(Rendered images with source text)
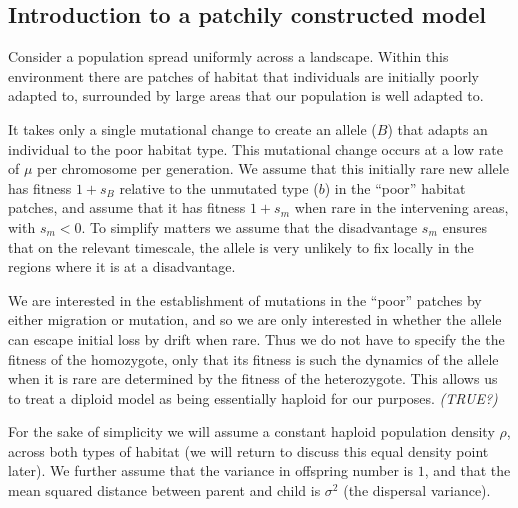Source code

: \documentclass{article}
\newcommand{\gc}[1]{{ \it \color{green} (#1) } }
\begin{document}
\subsection{Introduction to a patchily constructed model}
\label{ss:patchyspace}

Consider a population spread uniformly across a landscape. Within this environment there are patches of
habitat that individuals are initially poorly adapted to, surrounded by large areas that our population is well adapted to. 

It takes only a single mutational change to create an allele ($B$) that adapts an individual to the
poor habitat type. This mutational change occurs at a low rate of
$\mu$ per chromosome per generation. We assume that this initially rare new
allele has fitness $1+s_B$ relative to the unmutated type ($b$) in the ``poor'' habitat patches,
and assume that it has fitness $1+s_m$ when rare in the intervening areas, with
$s_m<0$. To simplify matters we assume that the disadvantage $s_m$ ensures that on the relevant timescale,
the allele is very unlikely to fix locally in the regions where it is at a disadvantage.

We are interested in the establishment of mutations in the ``poor'' patches by either
migration or mutation, and so we are only interested in whether the allele
can escape initial loss by drift when rare. Thus we do not have to
specify the the fitness of the homozygote, only that its
fitness is such the dynamics of the  allele when it is rare are
determined by the fitness of the heterozygote. This allows us to treat
a diploid model as being essentially haploid for our purposes. \gc{TRUE?}

For the sake of simplicity we will assume a constant haploid population density $\rho$, 
across both types of habitat (we will return to discuss this equal
density point later). We further assume that the
variance in offspring number is $1$, and that the mean squared distance between parent and child is $\sigma^2$ (the dispersal variance).
\end{document}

*WHAT IS BEING ASKED:*
Restate each entry exactly, omitting pictures.

*COMPLETED TASK:*
Source code

: \documentclass{article}
\newcommand{\gc}[1]{{ \it \color{green} (#1) } }
\begin{document}
\subsection{Introduction to a patchily constructed model}
\label{ss:patchyspace}

Consider a population spread uniformly across a landscape. Within this environment there are patches of
habitat that individuals are initially poorly adapted to, surrounded by large areas that our population is well adapted to. 

It takes only a single mutational change to create an allele ($B$) that adapts an individual to the
poor habitat type. This mutational change occurs at a low rate of
$\mu$ per chromosome per generation. We assume that this initially rare new
allele has fitness $1+s_B$ relative to the unmutated type ($b$) in the ``poor'' habitat patches,
and assume that it has fitness $1+s_m$ when rare in the intervening areas, with
$s_m<0$. To simplify matters we assume that the disadvantage $s_m$ ensures that on the relevant timescale,
the allele is very unlikely to fix locally in the regions where it is at a disadvantage.

We are interested in the establishment of mutations in the ``poor'' patches by either
migration or mutation, and so we are only interested in whether the allele
can escape initial loss by drift when rare. Thus we do not have to
specify the the fitness of the homozygote, only that its
fitness is such the dynamics of the  allele when it is rare are
determined by the fitness of the heterozygote. This allows us to treat
a diploid model as being essentially haploid for our purposes. \gc{TRUE?}

For the sake of simplicity we will assume a constant haploid population density $\rho$, 
across both types of habitat (we will return to discuss this equal
density point later). We further assume that the
variance in offspring number is $1$, and that the mean squared distance between parent and child is $\sigma^2$ (the dispersal variance).
\end{document}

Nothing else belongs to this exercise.